RESULTS AND DISCUSSION
Besides the influence of precipitation and temperature, the Poiqu/Bhotekoshi basin may be associated with the terrain and water vapor sources crossing the Himalayas, where the summer precipitation is mainly affected by the Indian monsoon (Zhang et al. 1997). As we found in the results, the Poiqul/Bhotekoshi basin had a similar precipitation pattern to the Tamakosi basin, which ensured the accuracy of interpolation using the adjacent meteorological data. The daily precipitation, daily temperature, and daily runoff depth data in the last two decades were simulated and are shown in Figures 5 and 6, respectively.

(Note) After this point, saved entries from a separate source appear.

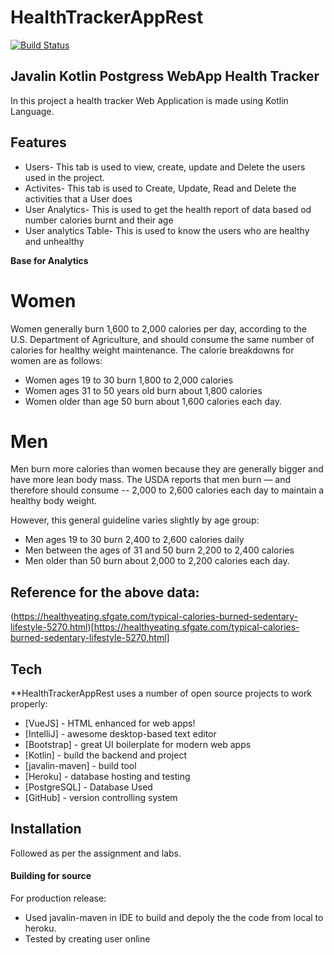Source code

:  # **HealthTrackerAppRest**



[![Build Status](https://travis-ci.org/joemccann/dillinger.svg?branch=master)](https://travis-ci.org/joemccann/dillinger)



## Javalin Kotlin Postgress WebApp Health Tracker
In this project a health tracker Web Application is made using Kotlin Language.





## Features
- Users- This tab is used to view, create, update and Delete the users used in the project.
- Activites- This tab is used to Create, Update, Read and Delete the activities that a User does
- User Analytics- This is used to get the health report of data based od number calories burnt and their age
- User analytics Table- This is used to know the users who are healthy and unhealthy

**Base for Analytics**
# Women
Women generally burn 1,600 to 2,000 calories per day, according to the U.S. Department of Agriculture, and should consume the same number of calories for healthy weight maintenance. The calorie breakdowns for women are as follows:

- Women ages 19 to 30 burn 1,800 to 2,000 calories
- Women ages  31 to 50 years old burn about 1,800 calories
- Women older than age 50 burn about 1,600 calories each day.
# Men
Men burn more calories than women because they are generally bigger and have more lean body mass. The USDA reports that men burn — and therefore should consume -- 2,000 to 2,600 calories each day to maintain a healthy body weight.

However, this general guideline varies slightly by age group:

- Men ages 19 to 30 burn 2,400 to 2,600 calories daily
- Men between the ages of 31 and 50 burn 2,200 to 2,400 calories
- Men older than 50 burn about 2,000 to 2,200 calories each day.


## Reference for the above data:
(https://healthyeating.sfgate.com/typical-calories-burned-sedentary-lifestyle-5270.html)[https://healthyeating.sfgate.com/typical-calories-burned-sedentary-lifestyle-5270.html]

## Tech

 **HealthTrackerAppRest uses a number of open source projects to work properly:

- [VueJS] - HTML enhanced for web apps!
- [IntelliJ] - awesome desktop-based text editor
- [Bootstrap] - great UI boilerplate for modern web apps
- [Kotlin] - build the backend and project
- [javalin-maven] - build tool
- [Heroku] - database hosting and testing
- [PostgreSQL] - Database Used
- [GitHub] - version controlling system




## Installation

Followed as per the assignment and labs.




#### Building for source

For production release:
- Used javalin-maven in IDE to build and depoly the the code from local to heroku.
- Tested by creating user online

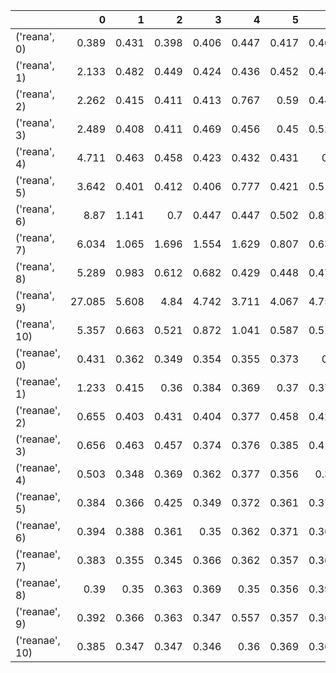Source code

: |                |      0 |     1 |     2 |     3 |     4 |     5 |     6 |     7 |     8 |     9 |    10 |    11 |    12 |    13 |     14 |     15 |     16 |     17 |      18 |      19 |      20 |     mean |       std |
|:---------------|-------:|------:|------:|------:|------:|------:|------:|------:|------:|------:|------:|------:|------:|------:|-------:|-------:|-------:|-------:|--------:|--------:|--------:|---------:|----------:|
| ('reana', 0)   |  0.389 | 0.431 | 0.398 | 0.406 | 0.447 | 0.417 | 0.466 | 0.46  | 0.722 | 0.502 | 0.875 | 1.38  | 2.287 | 4.306 |  8.334 | 16.892 | 34.452 | 70.065 | 144.919 | 295.51  | nan     | 6.20555  | 6.96242   |
| ('reana', 1)   |  2.133 | 0.482 | 0.449 | 0.424 | 0.436 | 0.452 | 0.447 | 0.457 | 0.499 | 0.583 | 0.873 | 1.368 | 2.318 | 4.35  |  8.541 | 17.036 | 34.723 | 73.168 | 145.122 | 297.451 | nan     | 1.09636  | 1.45232   |
| ('reana', 2)   |  2.262 | 0.415 | 0.411 | 0.413 | 0.767 | 0.59  | 0.446 | 0.469 | 0.681 | 0.683 | 0.985 | 1.347 | 2.305 | 4.508 |  8.588 | 17.235 | 33.978 | 69.896 | 145.205 | 295.316 | nan     | 0.991636 | 1.26845   |
| ('reana', 3)   |  2.489 | 0.408 | 0.411 | 0.469 | 0.456 | 0.45  | 0.526 | 0.475 | 0.525 | 0.804 | 0.949 | 1.391 | 2.333 | 4.314 |  8.437 | 17.229 | 34.791 | 70.225 | 144.762 | 297.227 | nan     | 0.985273 | 1.23315   |
| ('reana', 4)   |  4.711 | 0.463 | 0.458 | 0.423 | 0.432 | 0.431 | 0.8   | 0.454 | 0.54  | 0.562 | 0.891 | 1.393 | 2.286 | 4.337 |  8.851 | 17.279 | 34.323 | 70.03  | 143.062 | 295.576 | nan     | 0.961091 | 0.939464  |
| ('reana', 5)   |  3.642 | 0.401 | 0.412 | 0.406 | 0.777 | 0.421 | 0.513 | 0.472 | 0.56  | 0.526 | 0.918 | 1.379 | 2.272 | 4.368 |  8.48  | 16.96  | 34.227 | 69.563 | 144.615 | 296.449 | nan     | 0.833818 | 1.02837   |
| ('reana', 6)   |  8.87  | 1.141 | 0.7   | 0.447 | 0.447 | 0.502 | 0.824 | 0.506 | 1.087 | 1.325 | 2.091 | 1.958 | 2.292 | 4.271 |  8.647 | 16.997 | 35.293 | 69.855 | 144.012 | 307.751 | nan     | 0.945182 | 1.21026   |
| ('reana', 7)   |  6.034 | 1.065 | 1.696 | 1.554 | 1.629 | 0.807 | 0.633 | 0.491 | 0.495 | 0.703 | 1.342 | 2.081 | 2.482 | 4.371 |  8.444 | 18.247 | 34.319 | 70.526 | 145.193 | 296.106 | nan     | 0.759182 | 0.836897  |
| ('reana', 8)   |  5.289 | 0.983 | 0.612 | 0.682 | 0.429 | 0.448 | 0.476 | 0.58  | 0.48  | 0.521 | 1.264 | 1.364 | 2.315 | 4.226 |  8.373 | 17.073 | 34.258 | 69.899 | 145.233 | 314.229 | nan     | 0.880818 | 0.816969  |
| ('reana', 9)   | 27.085 | 5.608 | 4.84  | 4.742 | 3.711 | 4.067 | 4.751 | 3.402 | 3.41  | 2.977 | 3.547 | 4.119 | 5.324 | 7.57  | 11.269 | 17.542 | 34.31  | 69.7   | 143.993 | 300.628 | nan     | 0.908455 | 0.691125  |
| ('reana', 10)  |  5.357 | 0.663 | 0.521 | 0.872 | 1.041 | 0.587 | 0.515 | 0.585 | 0.69  | 0.807 | 0.924 | 1.442 | 2.636 | 4.234 |  8.438 | 17.079 | 34.999 | 70.157 | 146.362 | 297.77  | nan     | 1.33264  | 0.780792  |
| ('reanae', 0)  |  0.431 | 0.362 | 0.349 | 0.354 | 0.355 | 0.373 | 0.4   | 0.439 | 0.457 | 0.438 | 0.507 | 0.659 | 0.978 | 1.684 |  3.158 |  6.436 | 12.777 | 26.753 |  54.756 | 111.953 | 231.186 | 0.527818 | 0.244443  |
| ('reanae', 1)  |  1.233 | 0.415 | 0.36  | 0.384 | 0.369 | 0.37  | 0.377 | 0.509 | 0.461 | 0.559 | 0.517 | 0.662 | 1.037 | 1.7   |  3.146 |  6.335 | 12.774 | 26.016 |  53.667 | 110.79  | 232.826 | 0.378455 | 0.0344235 |
| ('reanae', 2)  |  0.655 | 0.403 | 0.431 | 0.404 | 0.377 | 0.458 | 0.421 | 0.441 | 0.411 | 0.44  | 0.543 | 0.727 | 0.993 | 1.7   |  3.242 |  6.403 | 12.776 | 26.64  |  55.134 | 111.323 | 234.985 | 0.379091 | 0.0372716 |
| ('reanae', 3)  |  0.656 | 0.463 | 0.457 | 0.374 | 0.376 | 0.385 | 0.417 | 0.388 | 0.469 | 0.44  | 0.535 | 0.782 | 1.032 | 1.691 |  3.175 |  6.396 | 12.847 | 26.419 |  53.808 | 110.485 | 233.75  | 0.364091 | 0.0172334 |
| ('reanae', 4)  |  0.503 | 0.348 | 0.369 | 0.362 | 0.377 | 0.356 | 0.38  | 0.401 | 0.426 | 0.482 | 0.617 | 0.663 | 1.028 | 1.713 |  3.14  |  6.611 | 12.746 | 26.398 |  54.246 | 110.825 | 232.404 | 0.383364 | 0.0555931 |
| ('reanae', 5)  |  0.384 | 0.366 | 0.425 | 0.349 | 0.372 | 0.361 | 0.373 | 0.455 | 0.395 | 0.434 | 0.51  | 0.654 | 1.003 | 1.703 |  3.17  |  6.4   | 12.738 | 26.561 |  54.131 | 111.987 | 233.278 | 0.373909 | 0.0279982 |
| ('reanae', 6)  |  0.394 | 0.388 | 0.361 | 0.35  | 0.362 | 0.371 | 0.368 | 0.386 | 0.448 | 0.511 | 0.56  | 0.664 | 0.998 | 1.7   |  3.211 |  6.398 | 12.949 | 26.375 |  53.217 | 111.365 | 232.014 | 0.384727 | 0.0199731 |
| ('reanae', 7)  |  0.383 | 0.355 | 0.345 | 0.366 | 0.362 | 0.357 | 0.367 | 0.416 | 0.405 | 0.438 | 0.551 | 0.694 | 1.021 | 1.725 |  3.134 |  6.361 | 12.817 | 26.539 |  53.889 | 112.898 | 233.538 | 0.419545 | 0.0376838 |
| ('reanae', 8)  |  0.39  | 0.35  | 0.363 | 0.369 | 0.35  | 0.356 | 0.399 | 0.375 | 0.444 | 0.45  | 0.505 | 0.665 | 0.971 | 1.702 |  3.168 |  6.374 | 12.78  | 26.506 |  53.766 | 111.214 | 232.137 | 0.436636 | 0.0249555 |
| ('reanae', 9)  |  0.392 | 0.366 | 0.363 | 0.347 | 0.557 | 0.357 | 0.366 | 0.387 | 0.421 | 0.44  | 0.499 | 0.649 | 1.024 | 1.714 |  3.166 |  6.448 | 12.746 | 26.274 |  54.114 | 113.072 | 233.202 | 0.463364 | 0.037816  |
| ('reanae', 10) |  0.385 | 0.347 | 0.347 | 0.346 | 0.36  | 0.369 | 0.364 | 0.418 | 0.466 | 0.465 | 0.521 | 0.691 | 0.966 | 1.683 |  3.175 |  6.374 | 12.766 | 26.588 |  53.968 | 111.835 | 232.868 | 0.533182 | 0.0326937 |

The driving factor of the model
Rainfall and temperature are the two most important driving factors directly involved in daily operation in the HBV model, so we need to analyze both of them first.
Precipitation
In the past two decades, the daily rainfall in the Poiqu/Bhotekoshi basin changed roughly following the annual cycle. Only in a few months and a particular year was the daily precipitation found to be higher or lower. Some examples are as follows: the daily precipitation in July 2008 reached 140 mm; the whole-year precipitation was higher in 1994 and 1995 (Figure 5); and June–August of every year was basically the abundant precipitation cycle. However, the trend observed from the station data was exhibited differently due to the variations in their altitude. In fact, the precipitation did not always decrease while the altitude got higher. The elevation range from 1,200 to 2,000 m had the precipitation gradually increase as the altitude increased. When the altitude reached a certain threshold, such as 4,000 m or greater, the precipitation was actually very low, and the multi-year average precipitation was only approximately 600 mm. The areas with relatively high precipitation were mainly concentrated on the southern Himalayas, which are primarily covered by coniferous and broad-leaved forest vegetation, and have less arid lands and paddy fields. During July–August, the precipitation was abundant, leading to frequent floods during the rainy season.
Temperature
Based on the in-situ meteorological observations, kriging interpolation was implemented to map the annual high, annual average, and annual low temperature. After that, a comparison was made among these temperature estimations. The daily temperature changes also followed the annual cycle. The difference between the annual maximum and minimum temperature was 0.22–39.56 °C. However, the temperature increased with the altitude decline. At altitudes between 3,800 and 4,300 m, the annual average temperature was around 3.25–3.82 °C (Figure 6). However, a warming trend was shown on the northern Himalayas, where the temperature tendency rate was 0.32 °C × 10 a–1. This may contribute to the accelerated snow melting in that region. When the altitude was approximately 2,000 m, the annual average temperature reached 14.56 °C. At altitudes between 1,300 and 1,400 m, the annual average temperature was 17–18.56 °C, which was higher than that at 2,000 m by 4 °C, and its maximum reached 36 °C. Furthermore, the temperature tendency rate was only 0.006 °C × 10 a–1, and the elevation showed a slowly increasing trend. At the altitude of 900–1,000 m, the average annual temperature was 21.34 °C. At altitudes below 100 m near the equator, the temperature was very high, with the maximum temperature being as high as 39.56 °C, and the minimum temperature 2.35 °C.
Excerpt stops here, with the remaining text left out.